There's Communism in Kyrgyzstan's future, although of a very different kind. The place seems to be in the process of being bought by China, who see it as an important gateway to Asia. While there I saw many huge Chinese trucks travelling on Kyrgyz roads, and construction crews brought in from China to build new roads. Kyrgyzstan may have found a new authoritarian dad.

Food for thought. Current economic trends suggest that a more planned economy might not be a bad idea after all. I've been doing a bit of reading on the Cuban model of sustainable planned economics... hmm.

Anyway, enough pseudo-intellectualism. The All-Ireland is on tomorrow. Up Donegal.


Thursday, 13 September 2012

Shiny

So I've sold out and decided to start a blog. Oh well. Here it goes...
I've a fair bit going on these days, so I might as well share it with the world.
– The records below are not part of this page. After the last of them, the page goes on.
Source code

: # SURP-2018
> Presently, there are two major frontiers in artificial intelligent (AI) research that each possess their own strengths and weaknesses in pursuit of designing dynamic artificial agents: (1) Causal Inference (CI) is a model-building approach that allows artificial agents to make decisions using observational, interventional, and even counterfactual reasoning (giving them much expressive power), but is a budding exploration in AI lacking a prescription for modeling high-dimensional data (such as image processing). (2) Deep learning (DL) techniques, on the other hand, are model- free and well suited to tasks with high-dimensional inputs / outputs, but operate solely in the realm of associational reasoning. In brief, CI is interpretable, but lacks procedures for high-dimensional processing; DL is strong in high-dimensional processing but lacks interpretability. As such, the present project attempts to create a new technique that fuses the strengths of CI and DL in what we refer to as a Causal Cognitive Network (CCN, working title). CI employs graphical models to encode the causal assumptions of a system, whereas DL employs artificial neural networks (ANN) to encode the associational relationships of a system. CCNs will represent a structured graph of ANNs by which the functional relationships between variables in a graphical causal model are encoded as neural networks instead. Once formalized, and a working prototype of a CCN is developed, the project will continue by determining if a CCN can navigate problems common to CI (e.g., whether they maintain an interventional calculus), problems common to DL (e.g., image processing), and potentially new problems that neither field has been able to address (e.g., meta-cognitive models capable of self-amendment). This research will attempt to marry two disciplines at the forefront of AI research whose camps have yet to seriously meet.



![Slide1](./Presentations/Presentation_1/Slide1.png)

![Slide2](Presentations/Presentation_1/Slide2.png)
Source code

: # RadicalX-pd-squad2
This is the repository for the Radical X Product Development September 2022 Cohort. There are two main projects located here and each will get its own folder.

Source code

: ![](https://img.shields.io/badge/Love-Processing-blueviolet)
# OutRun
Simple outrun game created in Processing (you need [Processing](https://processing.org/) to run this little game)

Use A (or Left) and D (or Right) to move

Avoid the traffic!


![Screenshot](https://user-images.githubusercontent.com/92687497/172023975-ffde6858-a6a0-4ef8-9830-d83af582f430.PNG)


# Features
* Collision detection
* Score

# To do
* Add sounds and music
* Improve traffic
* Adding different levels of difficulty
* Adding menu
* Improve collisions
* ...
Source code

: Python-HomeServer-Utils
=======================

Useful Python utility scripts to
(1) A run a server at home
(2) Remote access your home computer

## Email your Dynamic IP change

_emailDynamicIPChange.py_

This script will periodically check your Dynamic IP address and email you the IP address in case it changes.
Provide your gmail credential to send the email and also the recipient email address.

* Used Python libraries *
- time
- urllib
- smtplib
In two weeks time I move to Glasgow for an engineering placement with EDF Energy at Hunterston B Nuclear Power Station.
 On Sunday passed I just got home from My Summer Holidays.


It was not like this

My Summer Holidays this year were in Kyrgyzstan. Yep, one of 'those places'. But quite a lovely country actually.
We weren't there for a pissup (although the drink is cheap) or for cultural things, well not entirely anyway, we went there to climb mountains n' stuff. Because apparently I enjoy that sort of thing.
To make a bit more sense, it was An Expedition. One of those things that climbers spend years organising in pubs. The capitals are deserved because anything you get grants for deserves capitals. It was this Expedition.











It was more like this



Basically, 6 of us went out to the arse end of nowhere for a month in an old Soviet truck that does 4mpg (but hey, what do you expect from an 11 litre V6?), got dropped off and carried 400kg of stuff up onto a glacier at 4200m then proceeded to lie around in tents for a few weeks, occasionally getting up to climb something.


















Glorious Vehicle of Soviet Propulsion                                                22kg of chocolate joy


Tough work, but good craic. We didn't actually kill each other. Did climb some things, (10 new routes, including 3 new peaks). I myself along with Conor Gilmour climbed 3 new routes, including the first ascent of Peak Uighur (4979m) and sort-of first ascent of Moonlight Arete (5065m) by a route called Tramadol and Fingertape becuase it was an ordeal. We also climbed a route on the North-West face of Rock Horse (5189m) which we were so proud of we called it the Gilmour-Kernan route.
The 'Gilmour-Kernan', also known as 'Me and Conor climbed the mountain yay'

So after a couple of weeks of tea, chess, Amazon Kindle (managed to read 13 books including the entire works of Jo Nesbo), semolina and nonspecific meat we got back in a truck and drove back to the capital city of Bishkek. Where we rediscovered beer, bread, butter, tarmac, cotton and beds. And remembered what women look like.

Anyway that's enough for now. Below is some proof that I actually climbed anything. It's Conor and myself  atop a mountain, yay.

off to get my ass to Mars now (or not) and see Total Recall (mk 2).